A Better Way Forward

Overall, as new players in the global market and South America’s complex economic landscape, Chinese SOEs have yet to devise sustainable mechanisms of community engagement. Their refusal to go beyond paying lip service to CSR has backfired, and to move forward, they must learn from regional best practices. Fortunately, they don’t need to look far: the Aluminum Corporation of China (Chinalco) has continuously invested in improving community relations through a $50 million relocation project on the Morococha copper mine in Peru, while at Ecuador’s operational Fruta del Norte gold mine, Canadian company Lundin Gold has institutionalized an all-encompassing CSR program, which includes local governance, biodiversity conservation, and economic responsibility.
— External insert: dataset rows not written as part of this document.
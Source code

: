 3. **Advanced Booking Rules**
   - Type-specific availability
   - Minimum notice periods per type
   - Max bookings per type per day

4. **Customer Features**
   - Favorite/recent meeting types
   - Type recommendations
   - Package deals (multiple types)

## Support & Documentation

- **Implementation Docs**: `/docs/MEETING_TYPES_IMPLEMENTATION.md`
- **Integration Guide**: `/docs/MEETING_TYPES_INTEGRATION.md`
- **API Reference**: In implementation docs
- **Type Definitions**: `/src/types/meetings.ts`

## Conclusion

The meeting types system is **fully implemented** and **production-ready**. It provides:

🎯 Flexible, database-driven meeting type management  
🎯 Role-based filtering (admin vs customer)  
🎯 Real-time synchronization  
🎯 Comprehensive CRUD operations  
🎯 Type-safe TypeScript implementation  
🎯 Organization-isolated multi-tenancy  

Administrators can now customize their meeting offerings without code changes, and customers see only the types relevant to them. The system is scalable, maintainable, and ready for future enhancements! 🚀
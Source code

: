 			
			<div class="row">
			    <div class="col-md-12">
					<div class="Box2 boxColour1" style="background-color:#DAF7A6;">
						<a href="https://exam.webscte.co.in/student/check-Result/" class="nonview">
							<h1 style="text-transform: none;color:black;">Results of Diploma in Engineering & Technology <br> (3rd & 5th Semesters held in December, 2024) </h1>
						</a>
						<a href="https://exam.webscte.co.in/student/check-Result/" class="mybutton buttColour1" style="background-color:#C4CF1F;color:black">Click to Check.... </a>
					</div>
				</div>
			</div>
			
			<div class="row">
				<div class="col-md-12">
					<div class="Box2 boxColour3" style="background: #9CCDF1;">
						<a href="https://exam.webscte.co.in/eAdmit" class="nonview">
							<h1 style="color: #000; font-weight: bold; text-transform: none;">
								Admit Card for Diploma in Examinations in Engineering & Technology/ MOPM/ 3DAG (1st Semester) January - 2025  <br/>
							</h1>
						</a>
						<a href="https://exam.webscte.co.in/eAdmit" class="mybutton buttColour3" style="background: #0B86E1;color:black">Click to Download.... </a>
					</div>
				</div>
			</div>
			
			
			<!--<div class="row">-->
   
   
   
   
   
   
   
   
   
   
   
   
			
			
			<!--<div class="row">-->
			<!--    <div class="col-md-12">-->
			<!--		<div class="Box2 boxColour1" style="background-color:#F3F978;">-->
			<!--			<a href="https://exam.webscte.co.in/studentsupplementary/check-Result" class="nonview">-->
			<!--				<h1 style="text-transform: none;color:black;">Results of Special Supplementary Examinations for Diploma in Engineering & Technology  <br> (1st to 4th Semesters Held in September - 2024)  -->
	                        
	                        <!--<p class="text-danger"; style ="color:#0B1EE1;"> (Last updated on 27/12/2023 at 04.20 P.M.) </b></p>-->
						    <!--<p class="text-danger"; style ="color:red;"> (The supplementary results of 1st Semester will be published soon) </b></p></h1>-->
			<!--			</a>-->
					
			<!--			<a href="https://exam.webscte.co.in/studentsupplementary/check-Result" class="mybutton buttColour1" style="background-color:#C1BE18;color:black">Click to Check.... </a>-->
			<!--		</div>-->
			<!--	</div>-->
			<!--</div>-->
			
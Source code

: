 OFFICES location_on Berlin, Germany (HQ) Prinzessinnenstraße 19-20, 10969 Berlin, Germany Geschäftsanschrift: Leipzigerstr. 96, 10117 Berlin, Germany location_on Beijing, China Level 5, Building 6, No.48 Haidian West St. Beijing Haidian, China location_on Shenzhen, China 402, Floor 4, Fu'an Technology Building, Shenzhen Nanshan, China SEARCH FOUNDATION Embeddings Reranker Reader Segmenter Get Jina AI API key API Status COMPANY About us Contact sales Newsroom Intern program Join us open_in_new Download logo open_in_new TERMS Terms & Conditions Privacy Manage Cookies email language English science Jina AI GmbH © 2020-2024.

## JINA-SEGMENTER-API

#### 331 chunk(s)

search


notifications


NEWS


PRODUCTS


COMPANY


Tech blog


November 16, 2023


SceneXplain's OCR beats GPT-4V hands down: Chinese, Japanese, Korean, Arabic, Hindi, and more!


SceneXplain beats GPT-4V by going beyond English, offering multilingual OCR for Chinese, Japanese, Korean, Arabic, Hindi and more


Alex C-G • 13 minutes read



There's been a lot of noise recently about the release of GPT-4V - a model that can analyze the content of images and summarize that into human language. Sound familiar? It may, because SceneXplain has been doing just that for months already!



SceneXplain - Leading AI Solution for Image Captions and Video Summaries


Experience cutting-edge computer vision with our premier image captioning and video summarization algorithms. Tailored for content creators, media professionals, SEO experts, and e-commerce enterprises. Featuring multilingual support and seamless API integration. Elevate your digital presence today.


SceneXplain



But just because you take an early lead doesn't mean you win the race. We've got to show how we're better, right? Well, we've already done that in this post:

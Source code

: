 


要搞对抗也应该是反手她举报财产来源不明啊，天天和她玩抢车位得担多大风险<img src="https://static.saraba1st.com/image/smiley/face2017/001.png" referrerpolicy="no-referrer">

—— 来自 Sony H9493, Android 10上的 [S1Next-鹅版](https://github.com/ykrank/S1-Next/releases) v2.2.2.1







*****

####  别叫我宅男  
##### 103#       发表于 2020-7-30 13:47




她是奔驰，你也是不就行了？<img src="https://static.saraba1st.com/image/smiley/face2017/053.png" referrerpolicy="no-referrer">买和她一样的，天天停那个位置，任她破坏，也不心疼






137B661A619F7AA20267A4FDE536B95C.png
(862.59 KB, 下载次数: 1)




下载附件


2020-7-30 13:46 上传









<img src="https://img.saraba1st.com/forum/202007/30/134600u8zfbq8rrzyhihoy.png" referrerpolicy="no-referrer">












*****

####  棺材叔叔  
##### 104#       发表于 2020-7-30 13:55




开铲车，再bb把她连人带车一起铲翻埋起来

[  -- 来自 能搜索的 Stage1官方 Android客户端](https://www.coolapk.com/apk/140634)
China’s expanding footprint in Latin America, with its heavy focus on primary industries and increasing attention to value-added investments, has undoubtedly generated jobs, furthered development, and created a viable alternative strategic partnership for countries across the region. On the other hand, the Chinese SOEs leading major extractive and infrastructural investments have earned harsh criticism for their lack of social responsibility. Cases such as AndesPetro and Ecuarcorriente demonstrate how far Chinese enterprises have yet to go in terms of community engagement, local governance, and environmental stewardship. If they hope to mitigate the political and societal risks they face when operating in new markets, it is essential that these state-backed firms revisit their approaches to CSR and learn from regional best practices.

Wenyuan Wu is an independent researcher with a Ph.D. in International Studies from the University of Miami. She previously served as a Distinguished Research Fellow at the University’s Center for Latin American Studies, where her dissertation focused on the corporate social responsibility of Chinese national oil companies in Latin America.